Stored entries:
------------------------------

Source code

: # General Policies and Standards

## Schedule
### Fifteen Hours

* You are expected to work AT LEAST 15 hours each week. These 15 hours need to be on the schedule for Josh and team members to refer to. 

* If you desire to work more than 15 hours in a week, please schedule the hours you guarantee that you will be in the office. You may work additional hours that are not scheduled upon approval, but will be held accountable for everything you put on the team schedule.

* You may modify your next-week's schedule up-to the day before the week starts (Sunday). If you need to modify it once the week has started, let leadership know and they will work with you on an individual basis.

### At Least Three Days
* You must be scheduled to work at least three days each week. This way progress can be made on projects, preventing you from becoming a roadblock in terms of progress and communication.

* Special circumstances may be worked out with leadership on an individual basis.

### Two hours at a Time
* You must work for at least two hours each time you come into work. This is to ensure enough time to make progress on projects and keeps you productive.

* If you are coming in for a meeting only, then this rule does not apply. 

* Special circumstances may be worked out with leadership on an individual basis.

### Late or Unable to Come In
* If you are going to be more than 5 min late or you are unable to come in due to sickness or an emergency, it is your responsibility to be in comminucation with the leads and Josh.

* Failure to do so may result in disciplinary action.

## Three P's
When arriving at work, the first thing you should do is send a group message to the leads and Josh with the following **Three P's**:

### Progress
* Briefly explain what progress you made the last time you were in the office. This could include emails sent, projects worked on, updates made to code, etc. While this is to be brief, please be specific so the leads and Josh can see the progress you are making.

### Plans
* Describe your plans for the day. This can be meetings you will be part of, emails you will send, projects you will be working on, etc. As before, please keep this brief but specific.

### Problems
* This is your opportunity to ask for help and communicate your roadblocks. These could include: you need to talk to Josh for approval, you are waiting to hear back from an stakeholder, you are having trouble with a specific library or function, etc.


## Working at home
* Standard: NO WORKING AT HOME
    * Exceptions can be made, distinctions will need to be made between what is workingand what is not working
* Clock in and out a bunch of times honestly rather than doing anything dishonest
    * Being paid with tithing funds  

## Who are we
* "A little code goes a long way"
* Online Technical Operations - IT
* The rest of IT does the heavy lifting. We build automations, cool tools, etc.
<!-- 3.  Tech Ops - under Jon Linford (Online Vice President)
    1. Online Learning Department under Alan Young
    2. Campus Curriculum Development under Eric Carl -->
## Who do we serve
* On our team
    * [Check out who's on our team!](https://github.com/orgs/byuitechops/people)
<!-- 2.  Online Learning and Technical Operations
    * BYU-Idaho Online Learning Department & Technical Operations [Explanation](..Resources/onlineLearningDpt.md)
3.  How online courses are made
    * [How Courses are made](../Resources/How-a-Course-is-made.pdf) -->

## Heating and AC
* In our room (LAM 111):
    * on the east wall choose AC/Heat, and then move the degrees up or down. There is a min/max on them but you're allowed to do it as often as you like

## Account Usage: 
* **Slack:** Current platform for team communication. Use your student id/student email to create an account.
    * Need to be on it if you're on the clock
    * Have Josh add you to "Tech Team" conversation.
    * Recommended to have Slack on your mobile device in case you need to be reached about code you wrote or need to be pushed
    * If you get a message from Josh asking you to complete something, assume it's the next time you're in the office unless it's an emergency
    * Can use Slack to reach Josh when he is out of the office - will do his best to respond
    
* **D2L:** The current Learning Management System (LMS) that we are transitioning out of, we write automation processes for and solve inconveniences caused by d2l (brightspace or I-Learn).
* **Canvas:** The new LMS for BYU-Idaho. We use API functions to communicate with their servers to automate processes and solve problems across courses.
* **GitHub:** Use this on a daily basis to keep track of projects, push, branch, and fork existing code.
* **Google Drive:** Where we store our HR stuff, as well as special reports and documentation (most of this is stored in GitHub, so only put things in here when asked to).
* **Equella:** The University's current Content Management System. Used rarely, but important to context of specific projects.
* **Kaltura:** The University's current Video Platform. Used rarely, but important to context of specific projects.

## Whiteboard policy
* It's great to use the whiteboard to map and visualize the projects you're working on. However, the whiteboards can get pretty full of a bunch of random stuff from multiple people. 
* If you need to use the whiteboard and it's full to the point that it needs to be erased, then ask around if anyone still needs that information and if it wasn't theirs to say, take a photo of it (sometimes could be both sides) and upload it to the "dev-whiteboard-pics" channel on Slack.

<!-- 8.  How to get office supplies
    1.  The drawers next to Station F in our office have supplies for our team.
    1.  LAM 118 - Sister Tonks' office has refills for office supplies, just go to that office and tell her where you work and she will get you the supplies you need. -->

------------------------------

What to produce:
A single figure is required: the number of lines above in which the string "Technical" appears.

Expected output:
3